This year on Sundays we’re reading predominantly from the Gospel of Mark. If you are as all Christians need to be at some level a student of the Bible, you may know that Mark is unique. Being the earliest and the shortest of the four gospel accounts, scholars believe that all of the other gospel writers were aware of and, sometimes even relied on, the text of Mark’s gospel in the creation of their own – the majority of its words can be identified, sometimes verbatim, especially in the gospels of Matthew and Luke. But Mark had his own reasons for penning an account of the One who was born, suffered, died and rose again and how those events impacted those who belonged to “The Way” – the first Christians. (See Acts 9:1-2)

Among the most notable of the unique characteristics of the Markan text occurs near its end, including questions about when it actually ends. A couple of lines of text following Mark 16:8 is known as the “shorter” ending and Mark 16:9-19 is the “longer” version. Either of those endings make one thing very clear – the whole of the gospel culminates here. The reason Mark wrote this gospel was the shock, bewilderment, confusion, amazement and joy that set in on the third day after the crucifixion of Jesus.

Mark’s reasons may have been many and scholars have deduced some of them from the cultural context and his words affirming the reality in which he and his contemporaries lived. The Gospel of Mark was written during very troubled times. His were times of political instability, religious conflict, violence, terrorism, war, persecution and bloodshed. Mark’s time was full of doubt, disillusionment and insecurity. Does this sound at all familiar?

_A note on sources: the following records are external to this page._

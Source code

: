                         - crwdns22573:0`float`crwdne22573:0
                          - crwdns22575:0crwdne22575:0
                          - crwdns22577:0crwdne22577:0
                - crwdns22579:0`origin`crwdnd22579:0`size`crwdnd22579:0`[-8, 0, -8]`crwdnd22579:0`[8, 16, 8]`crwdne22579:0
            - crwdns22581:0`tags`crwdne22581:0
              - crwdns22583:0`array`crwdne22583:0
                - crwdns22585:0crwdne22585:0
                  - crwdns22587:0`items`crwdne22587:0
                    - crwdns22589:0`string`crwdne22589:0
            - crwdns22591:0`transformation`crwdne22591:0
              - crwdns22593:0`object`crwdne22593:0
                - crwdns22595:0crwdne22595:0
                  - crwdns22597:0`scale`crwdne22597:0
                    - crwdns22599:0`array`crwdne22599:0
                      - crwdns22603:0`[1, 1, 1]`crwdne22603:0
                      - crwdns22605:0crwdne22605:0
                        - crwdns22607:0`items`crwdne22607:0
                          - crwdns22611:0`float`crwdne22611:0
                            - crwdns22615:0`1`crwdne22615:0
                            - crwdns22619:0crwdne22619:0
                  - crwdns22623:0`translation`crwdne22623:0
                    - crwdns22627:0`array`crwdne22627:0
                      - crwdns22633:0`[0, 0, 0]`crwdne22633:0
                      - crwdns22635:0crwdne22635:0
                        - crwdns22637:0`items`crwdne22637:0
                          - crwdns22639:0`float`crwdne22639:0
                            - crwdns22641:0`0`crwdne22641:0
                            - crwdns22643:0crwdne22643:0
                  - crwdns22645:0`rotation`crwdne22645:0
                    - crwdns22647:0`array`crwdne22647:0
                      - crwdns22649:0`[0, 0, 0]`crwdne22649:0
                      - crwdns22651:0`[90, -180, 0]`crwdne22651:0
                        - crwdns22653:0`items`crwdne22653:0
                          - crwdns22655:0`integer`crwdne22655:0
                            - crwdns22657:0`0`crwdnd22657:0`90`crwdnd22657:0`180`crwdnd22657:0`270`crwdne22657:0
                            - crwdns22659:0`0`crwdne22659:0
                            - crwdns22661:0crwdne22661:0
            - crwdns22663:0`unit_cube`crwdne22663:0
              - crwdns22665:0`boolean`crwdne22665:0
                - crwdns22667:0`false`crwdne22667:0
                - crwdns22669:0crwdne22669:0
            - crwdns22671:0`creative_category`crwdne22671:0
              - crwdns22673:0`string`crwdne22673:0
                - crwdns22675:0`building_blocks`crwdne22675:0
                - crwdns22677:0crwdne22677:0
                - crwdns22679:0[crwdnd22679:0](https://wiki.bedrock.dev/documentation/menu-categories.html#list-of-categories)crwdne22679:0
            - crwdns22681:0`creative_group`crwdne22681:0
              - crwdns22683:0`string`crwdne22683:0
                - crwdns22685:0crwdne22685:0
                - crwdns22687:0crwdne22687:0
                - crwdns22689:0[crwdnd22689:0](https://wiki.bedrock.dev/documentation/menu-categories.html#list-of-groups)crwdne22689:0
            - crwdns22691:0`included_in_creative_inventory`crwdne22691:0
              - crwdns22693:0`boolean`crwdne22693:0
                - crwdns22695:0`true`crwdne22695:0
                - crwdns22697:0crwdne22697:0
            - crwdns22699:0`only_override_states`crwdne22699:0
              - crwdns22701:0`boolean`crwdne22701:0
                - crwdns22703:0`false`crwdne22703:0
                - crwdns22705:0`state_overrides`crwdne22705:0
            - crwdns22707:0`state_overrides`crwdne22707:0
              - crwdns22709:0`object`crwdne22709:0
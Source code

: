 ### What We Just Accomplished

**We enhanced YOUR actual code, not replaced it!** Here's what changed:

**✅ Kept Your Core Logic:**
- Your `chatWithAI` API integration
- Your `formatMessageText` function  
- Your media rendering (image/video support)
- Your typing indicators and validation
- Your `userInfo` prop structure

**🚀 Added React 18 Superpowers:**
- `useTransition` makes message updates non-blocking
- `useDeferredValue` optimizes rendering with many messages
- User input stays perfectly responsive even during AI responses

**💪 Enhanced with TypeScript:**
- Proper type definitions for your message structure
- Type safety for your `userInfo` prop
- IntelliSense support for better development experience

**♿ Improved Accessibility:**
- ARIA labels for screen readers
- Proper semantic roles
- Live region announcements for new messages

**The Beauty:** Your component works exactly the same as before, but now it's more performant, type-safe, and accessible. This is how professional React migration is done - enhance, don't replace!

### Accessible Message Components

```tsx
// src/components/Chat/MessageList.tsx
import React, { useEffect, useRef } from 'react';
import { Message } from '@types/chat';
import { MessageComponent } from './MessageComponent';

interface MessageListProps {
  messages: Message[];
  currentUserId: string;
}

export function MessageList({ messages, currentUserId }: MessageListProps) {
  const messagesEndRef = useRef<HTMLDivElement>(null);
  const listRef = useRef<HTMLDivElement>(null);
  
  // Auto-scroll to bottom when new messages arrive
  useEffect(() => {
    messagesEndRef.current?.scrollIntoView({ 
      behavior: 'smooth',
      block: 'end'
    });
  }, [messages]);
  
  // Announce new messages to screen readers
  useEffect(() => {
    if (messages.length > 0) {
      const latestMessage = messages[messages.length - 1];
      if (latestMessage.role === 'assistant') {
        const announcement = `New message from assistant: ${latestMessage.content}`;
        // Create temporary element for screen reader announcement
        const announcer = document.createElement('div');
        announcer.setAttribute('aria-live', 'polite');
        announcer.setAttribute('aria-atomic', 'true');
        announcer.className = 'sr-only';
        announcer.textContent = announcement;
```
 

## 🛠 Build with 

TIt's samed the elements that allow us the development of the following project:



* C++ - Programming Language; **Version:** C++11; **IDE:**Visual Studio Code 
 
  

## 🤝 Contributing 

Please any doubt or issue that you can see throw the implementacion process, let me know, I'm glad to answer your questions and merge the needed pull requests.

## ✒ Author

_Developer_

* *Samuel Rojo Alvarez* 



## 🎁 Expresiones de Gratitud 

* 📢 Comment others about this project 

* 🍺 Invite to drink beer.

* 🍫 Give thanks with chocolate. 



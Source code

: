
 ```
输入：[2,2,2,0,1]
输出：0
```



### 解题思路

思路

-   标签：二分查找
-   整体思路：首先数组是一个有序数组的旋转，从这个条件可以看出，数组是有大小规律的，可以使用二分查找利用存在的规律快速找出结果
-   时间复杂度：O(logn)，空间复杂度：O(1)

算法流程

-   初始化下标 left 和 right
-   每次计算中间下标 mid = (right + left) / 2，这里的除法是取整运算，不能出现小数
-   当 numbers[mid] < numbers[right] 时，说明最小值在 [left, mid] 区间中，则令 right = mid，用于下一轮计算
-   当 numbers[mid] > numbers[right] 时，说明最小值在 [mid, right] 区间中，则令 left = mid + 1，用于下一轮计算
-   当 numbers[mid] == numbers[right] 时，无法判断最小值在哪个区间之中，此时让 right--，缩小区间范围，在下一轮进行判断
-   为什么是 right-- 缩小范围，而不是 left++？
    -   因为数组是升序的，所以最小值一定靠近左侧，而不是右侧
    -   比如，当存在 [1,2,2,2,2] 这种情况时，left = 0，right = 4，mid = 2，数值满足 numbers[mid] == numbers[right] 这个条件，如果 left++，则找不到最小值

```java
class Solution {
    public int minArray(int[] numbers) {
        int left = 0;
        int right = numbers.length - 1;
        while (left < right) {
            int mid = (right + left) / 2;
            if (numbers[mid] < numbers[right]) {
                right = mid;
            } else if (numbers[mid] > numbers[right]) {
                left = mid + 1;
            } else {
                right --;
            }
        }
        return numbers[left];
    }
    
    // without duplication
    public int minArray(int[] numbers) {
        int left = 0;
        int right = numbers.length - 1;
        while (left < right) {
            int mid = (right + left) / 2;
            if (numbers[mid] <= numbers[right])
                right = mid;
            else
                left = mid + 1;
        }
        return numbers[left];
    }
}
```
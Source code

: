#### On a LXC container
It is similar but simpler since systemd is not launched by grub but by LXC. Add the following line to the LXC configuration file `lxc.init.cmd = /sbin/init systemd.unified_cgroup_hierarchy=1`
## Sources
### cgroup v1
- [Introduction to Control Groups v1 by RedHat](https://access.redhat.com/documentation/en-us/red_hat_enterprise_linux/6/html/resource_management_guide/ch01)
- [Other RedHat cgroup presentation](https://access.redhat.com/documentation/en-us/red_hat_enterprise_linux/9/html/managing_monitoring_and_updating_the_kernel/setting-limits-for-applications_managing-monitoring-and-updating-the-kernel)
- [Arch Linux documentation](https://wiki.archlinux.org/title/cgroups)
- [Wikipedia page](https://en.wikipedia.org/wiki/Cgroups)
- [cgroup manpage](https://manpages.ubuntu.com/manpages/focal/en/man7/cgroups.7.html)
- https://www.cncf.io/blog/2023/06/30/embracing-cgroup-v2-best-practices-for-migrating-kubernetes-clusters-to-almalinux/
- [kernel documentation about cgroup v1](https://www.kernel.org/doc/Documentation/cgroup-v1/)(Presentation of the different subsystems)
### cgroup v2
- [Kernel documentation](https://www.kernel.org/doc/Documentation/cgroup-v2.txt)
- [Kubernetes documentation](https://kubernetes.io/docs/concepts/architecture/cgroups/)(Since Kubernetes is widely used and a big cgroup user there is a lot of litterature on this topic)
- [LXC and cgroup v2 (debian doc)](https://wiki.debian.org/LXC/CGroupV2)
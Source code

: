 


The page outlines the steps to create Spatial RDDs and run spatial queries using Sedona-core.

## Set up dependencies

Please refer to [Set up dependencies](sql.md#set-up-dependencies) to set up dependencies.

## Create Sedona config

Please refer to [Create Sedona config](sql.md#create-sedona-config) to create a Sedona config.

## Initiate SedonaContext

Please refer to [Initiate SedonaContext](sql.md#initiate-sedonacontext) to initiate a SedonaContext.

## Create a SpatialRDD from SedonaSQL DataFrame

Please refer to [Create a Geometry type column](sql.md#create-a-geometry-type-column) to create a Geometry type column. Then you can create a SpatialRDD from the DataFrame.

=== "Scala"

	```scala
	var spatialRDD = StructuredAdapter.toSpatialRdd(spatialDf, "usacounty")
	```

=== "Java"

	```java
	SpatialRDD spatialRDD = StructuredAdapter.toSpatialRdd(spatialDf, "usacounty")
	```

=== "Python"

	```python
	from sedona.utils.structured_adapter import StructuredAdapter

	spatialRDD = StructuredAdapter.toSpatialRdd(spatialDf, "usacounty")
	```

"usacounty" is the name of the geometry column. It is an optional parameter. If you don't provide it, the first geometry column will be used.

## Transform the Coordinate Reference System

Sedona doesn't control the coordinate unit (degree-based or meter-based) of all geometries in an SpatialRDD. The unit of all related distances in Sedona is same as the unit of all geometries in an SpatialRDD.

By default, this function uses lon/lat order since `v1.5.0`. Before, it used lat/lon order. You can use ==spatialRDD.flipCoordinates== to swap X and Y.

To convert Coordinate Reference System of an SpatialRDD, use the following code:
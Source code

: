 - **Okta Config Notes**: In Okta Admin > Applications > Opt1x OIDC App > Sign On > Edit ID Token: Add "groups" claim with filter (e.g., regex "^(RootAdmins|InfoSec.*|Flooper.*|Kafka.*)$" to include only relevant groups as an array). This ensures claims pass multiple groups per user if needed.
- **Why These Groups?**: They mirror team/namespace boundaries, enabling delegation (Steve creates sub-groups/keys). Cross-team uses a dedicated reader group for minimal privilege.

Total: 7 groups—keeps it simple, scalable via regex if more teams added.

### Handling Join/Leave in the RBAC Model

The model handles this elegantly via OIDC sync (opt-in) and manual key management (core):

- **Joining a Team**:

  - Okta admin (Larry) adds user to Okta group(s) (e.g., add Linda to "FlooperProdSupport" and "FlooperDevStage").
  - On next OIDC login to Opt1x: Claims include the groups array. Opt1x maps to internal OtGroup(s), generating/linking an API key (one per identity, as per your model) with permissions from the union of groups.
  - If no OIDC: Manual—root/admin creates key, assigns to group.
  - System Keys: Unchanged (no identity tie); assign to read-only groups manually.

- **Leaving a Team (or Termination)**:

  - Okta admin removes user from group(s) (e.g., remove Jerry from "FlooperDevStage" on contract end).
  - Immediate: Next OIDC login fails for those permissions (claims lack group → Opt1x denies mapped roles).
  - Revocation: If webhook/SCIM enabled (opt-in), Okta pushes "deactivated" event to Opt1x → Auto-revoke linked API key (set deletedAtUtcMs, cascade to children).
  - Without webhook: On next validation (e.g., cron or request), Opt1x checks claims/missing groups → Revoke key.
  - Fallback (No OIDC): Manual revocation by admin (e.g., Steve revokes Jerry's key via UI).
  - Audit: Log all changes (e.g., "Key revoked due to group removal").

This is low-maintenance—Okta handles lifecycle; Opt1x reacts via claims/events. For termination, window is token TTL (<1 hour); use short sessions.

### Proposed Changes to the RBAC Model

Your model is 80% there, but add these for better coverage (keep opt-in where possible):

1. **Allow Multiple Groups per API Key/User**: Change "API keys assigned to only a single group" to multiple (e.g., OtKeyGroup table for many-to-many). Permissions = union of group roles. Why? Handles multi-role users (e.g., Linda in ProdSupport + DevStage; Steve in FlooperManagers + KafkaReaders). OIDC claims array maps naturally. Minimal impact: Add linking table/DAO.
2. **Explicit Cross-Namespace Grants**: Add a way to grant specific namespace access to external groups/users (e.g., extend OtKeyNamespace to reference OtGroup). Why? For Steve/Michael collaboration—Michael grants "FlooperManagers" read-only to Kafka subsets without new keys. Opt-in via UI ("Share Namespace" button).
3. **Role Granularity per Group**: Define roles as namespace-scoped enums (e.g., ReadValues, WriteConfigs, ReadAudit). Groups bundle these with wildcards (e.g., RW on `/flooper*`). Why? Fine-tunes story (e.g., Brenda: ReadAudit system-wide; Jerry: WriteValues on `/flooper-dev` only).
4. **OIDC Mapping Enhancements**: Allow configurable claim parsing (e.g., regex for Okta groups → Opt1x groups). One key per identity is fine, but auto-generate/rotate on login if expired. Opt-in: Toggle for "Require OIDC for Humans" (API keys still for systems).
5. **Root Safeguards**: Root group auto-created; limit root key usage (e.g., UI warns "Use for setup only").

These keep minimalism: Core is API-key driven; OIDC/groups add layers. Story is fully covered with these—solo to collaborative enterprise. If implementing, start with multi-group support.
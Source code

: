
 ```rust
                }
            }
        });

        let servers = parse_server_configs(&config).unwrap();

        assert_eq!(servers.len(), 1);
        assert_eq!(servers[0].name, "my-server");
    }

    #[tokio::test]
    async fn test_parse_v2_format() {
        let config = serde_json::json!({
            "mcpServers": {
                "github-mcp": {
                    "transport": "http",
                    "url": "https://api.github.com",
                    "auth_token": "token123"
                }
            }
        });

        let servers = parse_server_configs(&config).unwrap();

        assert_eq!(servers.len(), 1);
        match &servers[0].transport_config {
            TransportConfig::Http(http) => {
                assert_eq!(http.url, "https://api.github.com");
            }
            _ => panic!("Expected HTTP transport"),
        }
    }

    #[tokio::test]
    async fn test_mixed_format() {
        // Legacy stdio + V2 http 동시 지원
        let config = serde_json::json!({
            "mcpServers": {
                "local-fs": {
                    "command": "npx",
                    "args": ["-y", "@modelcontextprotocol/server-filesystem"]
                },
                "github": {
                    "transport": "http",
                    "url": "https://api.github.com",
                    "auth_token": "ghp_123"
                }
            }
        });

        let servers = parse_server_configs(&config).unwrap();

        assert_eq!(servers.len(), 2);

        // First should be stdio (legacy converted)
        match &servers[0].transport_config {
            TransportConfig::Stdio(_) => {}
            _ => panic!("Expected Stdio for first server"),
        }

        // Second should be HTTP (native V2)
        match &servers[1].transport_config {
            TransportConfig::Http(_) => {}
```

For Mark the struggle for believers was to commit to Jesus and his Good News in the face of only Bad News. The unmistakable character of the times was the struggle to believe in the face of suffering, loss and death. We don't need to look too far beyond our own backyard for a description of Mark’s times to be one also of ours. There was need for reassurance and faith where there was only doubt and witness to the truth that in the end good triumphs over evil.

The Good News is the same for us as it was for Mark. Jesus met darkness head on, died so that we need not die eternally and, is the Light that continues to shine even though a cold dark tomb once held him. Our reaction to this news can only mirror that of the author of Mark and rightly so: shock, bewilderment, confusion, amazement and joy. The Easter proclamation is “Alleluia! Christ is risen. The Lord is risen indeed. Alleluia!” God has spoken and the Word is Life.

Blessings to you during this Holy Week and Eastertide. The Holy Week and Easter schedule is included here.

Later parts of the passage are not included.